**YOUR ASSIGNMENT**
Count the lines in the material below that contain the word "Complete" and give the number alone.

**DATA LISTING**
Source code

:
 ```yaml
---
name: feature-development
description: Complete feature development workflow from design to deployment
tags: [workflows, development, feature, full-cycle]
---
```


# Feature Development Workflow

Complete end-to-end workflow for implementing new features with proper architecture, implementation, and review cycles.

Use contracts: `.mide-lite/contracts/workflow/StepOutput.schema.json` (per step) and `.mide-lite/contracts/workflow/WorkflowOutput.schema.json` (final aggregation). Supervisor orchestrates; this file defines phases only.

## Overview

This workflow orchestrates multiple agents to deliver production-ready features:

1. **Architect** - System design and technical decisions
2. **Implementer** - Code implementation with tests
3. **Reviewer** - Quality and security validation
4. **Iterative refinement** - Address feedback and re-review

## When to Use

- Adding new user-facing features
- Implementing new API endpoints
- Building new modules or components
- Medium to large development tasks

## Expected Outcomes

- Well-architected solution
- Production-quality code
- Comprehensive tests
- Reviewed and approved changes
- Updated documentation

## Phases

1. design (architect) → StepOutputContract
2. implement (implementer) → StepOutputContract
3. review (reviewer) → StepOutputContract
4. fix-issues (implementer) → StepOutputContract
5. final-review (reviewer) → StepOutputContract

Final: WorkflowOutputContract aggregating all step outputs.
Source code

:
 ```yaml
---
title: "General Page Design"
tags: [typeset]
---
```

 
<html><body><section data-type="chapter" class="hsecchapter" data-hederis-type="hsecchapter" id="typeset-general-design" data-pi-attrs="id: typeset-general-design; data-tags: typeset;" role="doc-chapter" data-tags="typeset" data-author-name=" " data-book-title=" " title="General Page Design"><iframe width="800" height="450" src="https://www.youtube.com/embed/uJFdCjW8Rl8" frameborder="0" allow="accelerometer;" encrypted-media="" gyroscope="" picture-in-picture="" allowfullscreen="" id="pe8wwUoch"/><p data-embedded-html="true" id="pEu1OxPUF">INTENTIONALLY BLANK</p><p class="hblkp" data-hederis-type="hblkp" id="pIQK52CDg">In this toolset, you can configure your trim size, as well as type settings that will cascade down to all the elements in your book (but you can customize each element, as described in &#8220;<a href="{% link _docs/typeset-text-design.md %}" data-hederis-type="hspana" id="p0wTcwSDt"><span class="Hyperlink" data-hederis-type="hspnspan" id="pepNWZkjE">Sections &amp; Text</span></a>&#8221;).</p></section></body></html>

**ANSWER TO THIS EXERCISE**
2